24. Senandung Rembang Petang

2.6K 448 80
                                    

Munggar merasa ada yang salah dengan yang dia katakan, karena Ribka langsung mengangkat kepala, matanya gadis itu membulat.

Tapi sebentar saja, karena kemudian senyum Ribka merekah dan matanya melengkung seperti bulan sabit.

Apa pun yang Munggar katakan barusan, membuat Ribka terkejut, lalu kemudian gembira.

Munggar melirik Bestari, hendak menilai reaksi perempuan itu, tapi Bestari tidak sedang menatap Munggar. Bestari sedang mengulurkan tangan dan menarik perlahan kaus seragam Ribka.
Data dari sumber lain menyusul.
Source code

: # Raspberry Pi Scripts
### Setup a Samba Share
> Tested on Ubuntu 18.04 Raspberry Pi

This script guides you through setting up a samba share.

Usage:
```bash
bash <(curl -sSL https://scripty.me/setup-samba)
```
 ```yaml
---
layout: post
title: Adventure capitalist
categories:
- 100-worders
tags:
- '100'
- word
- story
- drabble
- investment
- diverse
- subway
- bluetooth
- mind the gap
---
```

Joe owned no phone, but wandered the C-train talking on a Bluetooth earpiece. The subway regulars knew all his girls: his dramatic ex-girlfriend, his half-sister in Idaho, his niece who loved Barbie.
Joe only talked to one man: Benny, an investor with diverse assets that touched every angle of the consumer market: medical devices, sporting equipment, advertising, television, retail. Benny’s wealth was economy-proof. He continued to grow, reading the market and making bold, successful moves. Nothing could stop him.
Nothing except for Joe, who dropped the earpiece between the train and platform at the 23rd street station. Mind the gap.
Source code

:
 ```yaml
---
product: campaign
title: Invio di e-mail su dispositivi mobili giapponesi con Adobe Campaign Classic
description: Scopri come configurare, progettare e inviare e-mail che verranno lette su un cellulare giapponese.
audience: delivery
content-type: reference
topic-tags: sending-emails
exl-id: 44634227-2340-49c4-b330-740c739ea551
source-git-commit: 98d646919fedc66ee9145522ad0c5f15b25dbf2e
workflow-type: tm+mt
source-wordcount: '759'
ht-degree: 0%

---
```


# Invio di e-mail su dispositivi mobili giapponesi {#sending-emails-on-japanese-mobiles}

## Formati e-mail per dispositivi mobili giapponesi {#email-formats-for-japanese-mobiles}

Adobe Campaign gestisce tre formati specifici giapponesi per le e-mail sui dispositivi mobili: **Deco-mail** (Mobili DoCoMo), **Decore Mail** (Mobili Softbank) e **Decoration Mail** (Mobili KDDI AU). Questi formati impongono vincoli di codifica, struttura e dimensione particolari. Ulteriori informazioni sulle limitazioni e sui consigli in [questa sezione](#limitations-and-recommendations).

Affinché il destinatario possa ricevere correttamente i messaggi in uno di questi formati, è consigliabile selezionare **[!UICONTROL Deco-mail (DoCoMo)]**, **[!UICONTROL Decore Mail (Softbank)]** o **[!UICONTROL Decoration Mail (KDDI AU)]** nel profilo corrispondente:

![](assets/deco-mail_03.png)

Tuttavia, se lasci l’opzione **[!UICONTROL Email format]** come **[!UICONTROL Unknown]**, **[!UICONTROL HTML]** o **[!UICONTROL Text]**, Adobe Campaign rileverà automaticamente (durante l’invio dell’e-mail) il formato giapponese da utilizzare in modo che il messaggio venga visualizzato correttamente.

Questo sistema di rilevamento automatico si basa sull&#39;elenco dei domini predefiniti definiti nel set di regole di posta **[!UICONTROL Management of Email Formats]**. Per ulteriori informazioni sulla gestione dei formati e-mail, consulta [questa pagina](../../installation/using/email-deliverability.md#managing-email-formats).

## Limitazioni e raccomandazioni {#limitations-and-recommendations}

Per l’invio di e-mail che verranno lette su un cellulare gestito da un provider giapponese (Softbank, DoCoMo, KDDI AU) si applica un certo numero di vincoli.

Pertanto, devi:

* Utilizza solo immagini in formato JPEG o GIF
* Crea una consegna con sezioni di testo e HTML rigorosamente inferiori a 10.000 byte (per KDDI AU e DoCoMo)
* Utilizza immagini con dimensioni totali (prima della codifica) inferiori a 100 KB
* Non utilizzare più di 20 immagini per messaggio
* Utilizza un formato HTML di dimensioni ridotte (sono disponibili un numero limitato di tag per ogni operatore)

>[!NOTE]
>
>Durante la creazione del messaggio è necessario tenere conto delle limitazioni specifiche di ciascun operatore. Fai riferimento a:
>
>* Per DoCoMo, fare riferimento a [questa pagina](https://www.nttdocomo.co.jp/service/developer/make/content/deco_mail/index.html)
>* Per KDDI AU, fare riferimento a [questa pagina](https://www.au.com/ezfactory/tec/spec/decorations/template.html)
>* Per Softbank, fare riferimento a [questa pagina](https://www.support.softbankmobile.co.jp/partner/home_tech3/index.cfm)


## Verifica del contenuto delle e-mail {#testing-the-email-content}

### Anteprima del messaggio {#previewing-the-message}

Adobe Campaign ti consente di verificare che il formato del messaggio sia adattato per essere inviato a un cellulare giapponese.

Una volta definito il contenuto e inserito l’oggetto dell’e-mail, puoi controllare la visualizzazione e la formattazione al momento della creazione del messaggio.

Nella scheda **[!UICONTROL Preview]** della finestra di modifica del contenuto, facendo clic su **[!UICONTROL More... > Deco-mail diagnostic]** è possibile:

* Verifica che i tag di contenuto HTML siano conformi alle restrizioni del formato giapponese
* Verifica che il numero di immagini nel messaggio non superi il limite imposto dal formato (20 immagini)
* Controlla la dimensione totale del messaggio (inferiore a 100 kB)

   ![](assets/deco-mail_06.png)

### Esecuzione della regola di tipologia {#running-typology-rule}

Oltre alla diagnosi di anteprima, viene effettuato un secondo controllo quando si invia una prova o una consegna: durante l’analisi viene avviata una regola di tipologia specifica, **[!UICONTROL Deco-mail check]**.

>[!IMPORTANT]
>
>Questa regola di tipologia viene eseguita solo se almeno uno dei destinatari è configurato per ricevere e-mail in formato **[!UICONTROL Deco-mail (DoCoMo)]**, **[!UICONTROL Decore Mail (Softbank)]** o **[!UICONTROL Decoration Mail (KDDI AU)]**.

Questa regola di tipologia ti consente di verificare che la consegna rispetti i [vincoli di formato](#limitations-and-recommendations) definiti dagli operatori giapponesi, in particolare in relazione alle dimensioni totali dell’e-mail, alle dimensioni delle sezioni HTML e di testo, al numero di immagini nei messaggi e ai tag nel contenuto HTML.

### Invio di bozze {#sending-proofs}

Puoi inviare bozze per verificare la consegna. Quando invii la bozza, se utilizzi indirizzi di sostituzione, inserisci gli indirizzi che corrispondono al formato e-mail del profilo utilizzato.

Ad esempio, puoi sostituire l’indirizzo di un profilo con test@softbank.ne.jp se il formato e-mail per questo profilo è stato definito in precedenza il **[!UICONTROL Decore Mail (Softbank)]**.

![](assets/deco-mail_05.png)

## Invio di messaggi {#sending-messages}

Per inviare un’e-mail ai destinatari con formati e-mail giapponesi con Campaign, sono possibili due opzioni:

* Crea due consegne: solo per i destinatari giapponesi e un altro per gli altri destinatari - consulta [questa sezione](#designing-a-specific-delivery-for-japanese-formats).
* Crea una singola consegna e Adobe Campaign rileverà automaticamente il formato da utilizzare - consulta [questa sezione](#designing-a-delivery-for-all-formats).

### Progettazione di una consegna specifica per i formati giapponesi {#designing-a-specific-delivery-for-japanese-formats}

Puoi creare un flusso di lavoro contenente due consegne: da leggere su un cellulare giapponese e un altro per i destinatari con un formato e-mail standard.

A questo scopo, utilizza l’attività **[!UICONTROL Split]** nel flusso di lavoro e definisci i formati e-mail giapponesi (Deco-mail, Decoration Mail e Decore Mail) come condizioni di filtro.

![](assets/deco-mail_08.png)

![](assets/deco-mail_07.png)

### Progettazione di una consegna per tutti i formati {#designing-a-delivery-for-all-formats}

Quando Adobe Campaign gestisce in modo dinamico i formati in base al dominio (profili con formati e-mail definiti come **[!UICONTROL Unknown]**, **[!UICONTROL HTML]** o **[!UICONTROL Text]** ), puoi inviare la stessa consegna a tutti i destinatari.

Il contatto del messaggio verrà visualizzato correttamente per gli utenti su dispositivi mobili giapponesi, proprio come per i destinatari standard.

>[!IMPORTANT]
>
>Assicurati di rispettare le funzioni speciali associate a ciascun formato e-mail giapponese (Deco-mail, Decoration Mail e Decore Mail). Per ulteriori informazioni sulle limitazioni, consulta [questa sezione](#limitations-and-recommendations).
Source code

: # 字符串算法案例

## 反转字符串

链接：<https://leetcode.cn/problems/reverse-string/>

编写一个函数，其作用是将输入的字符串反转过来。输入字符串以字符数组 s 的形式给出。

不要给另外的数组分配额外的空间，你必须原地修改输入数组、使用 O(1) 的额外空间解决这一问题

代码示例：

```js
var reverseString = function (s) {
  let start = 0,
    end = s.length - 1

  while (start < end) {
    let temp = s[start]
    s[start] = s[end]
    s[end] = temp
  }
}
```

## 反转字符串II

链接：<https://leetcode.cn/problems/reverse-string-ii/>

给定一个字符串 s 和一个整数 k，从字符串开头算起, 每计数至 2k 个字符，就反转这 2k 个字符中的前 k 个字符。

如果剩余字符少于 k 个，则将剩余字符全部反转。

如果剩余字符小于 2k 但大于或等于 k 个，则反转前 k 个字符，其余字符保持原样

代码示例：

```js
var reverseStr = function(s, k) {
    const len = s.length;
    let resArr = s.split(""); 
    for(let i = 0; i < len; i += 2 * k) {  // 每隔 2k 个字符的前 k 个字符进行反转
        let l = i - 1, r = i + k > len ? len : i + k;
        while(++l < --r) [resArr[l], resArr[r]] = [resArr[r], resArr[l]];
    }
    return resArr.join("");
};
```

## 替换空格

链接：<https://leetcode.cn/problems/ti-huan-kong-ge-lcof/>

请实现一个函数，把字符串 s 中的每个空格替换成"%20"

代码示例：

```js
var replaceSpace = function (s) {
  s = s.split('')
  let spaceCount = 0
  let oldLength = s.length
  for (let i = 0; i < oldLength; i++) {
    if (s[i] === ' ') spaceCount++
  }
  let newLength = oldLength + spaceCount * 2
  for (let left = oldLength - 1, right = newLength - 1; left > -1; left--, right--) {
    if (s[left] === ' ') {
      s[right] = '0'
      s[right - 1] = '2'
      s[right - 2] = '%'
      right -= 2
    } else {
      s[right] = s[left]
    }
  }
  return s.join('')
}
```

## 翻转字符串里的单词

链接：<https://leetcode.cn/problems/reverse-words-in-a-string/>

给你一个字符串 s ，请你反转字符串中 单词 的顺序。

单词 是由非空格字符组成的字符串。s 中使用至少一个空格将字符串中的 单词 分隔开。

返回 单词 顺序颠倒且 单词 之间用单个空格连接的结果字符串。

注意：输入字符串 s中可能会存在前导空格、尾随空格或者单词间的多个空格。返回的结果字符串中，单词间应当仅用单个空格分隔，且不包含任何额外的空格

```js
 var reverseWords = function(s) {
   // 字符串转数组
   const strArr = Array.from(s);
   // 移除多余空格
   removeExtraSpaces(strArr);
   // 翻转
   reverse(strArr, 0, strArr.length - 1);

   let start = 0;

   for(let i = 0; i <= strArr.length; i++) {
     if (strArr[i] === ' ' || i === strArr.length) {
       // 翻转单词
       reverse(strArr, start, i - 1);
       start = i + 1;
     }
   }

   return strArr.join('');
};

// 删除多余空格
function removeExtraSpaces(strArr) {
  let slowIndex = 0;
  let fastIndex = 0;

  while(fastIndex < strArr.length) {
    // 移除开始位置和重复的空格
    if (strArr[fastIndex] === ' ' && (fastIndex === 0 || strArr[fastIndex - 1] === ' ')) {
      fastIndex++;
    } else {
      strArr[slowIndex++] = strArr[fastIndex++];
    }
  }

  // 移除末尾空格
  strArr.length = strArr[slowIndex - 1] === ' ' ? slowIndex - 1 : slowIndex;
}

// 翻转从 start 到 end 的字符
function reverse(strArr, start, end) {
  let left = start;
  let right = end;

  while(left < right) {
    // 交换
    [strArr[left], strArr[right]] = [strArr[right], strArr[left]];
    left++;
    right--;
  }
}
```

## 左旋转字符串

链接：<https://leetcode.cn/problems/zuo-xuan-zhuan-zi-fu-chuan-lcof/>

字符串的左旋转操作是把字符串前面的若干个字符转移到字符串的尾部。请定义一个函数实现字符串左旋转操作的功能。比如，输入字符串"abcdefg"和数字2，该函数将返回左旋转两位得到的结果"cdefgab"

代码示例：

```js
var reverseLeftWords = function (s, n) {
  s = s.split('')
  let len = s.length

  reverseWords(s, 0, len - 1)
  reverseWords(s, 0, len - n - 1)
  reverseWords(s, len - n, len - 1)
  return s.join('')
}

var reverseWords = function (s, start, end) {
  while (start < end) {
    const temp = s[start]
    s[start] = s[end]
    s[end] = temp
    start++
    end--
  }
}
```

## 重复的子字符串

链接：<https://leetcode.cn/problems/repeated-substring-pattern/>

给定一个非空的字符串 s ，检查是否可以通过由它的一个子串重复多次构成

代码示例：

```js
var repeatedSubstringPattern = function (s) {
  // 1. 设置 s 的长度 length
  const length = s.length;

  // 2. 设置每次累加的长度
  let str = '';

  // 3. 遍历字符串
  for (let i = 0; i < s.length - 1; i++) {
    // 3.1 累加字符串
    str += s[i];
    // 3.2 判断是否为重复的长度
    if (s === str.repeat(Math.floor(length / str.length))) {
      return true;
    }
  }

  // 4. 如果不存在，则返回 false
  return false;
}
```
"Ribka, tehnya..." Bestari mengingatkan dengan suara setengah berbisik.

Otomatis Ribka menunduk, menyadari dia mengisi cangkir untuk Munggar hampir terlalu penuh dan buru-buru berhenti. "Pak Munggar, maaf--"

Saking penuhnya, permukaan teh di cangkir Munggar terlihat sedikit cembung, sedikit gerakan saja akan membuat teh itu tumpah ke pisin yang jadi alas cangkir.

Munggar segera memotong ucapan Ribka dan mengibaskan tangan. "Tak apa, tak apa... nanti saya angkat cangkirnya pelan saja. Gorengan juga tak perlu diambilkan, saya ambil sendiri saja..." kata Munggar.

Ribka tersenyum semingrah, dan menggangguk. Dia lalu kembali duduk di samping Bestari.

Munggar mengambil cangkir tehnya, membiarkan isinya tumpah sedikit, lalu menyesap teh panas yang wangi dan sedikit manis itu.

Ribka duduk tegap di kursi samping Bestari, menatap Munggar. Sisa senyum lebar yang tadi masih tersisa. Dia menatap Munggar penuh harap, lalu menatap Bestari penuh harap, lalu kembali menatap Munggar penuh harap.

Munggar meletakkan cangkir tehnya. Dalam keadaan normal, dia akan terang-terangan mengatakan pada Ribka soal keanehan ekspresi gadis itu. Mungkin sesuatu seperti, Bu Ribka, otot wajahmu kenapa?

Tapi Munggar menahan diri, karena suasana hatinya sedang bahagia.

Orang lain mungkin tidak bisa melihat kebahagiaan di wajah Munggar karena raut mukanya selalu datar, plus bibir Munggar yang tipis, memberi kesan bahwa Munggar selalu dirundung kecewa sepanjang hari.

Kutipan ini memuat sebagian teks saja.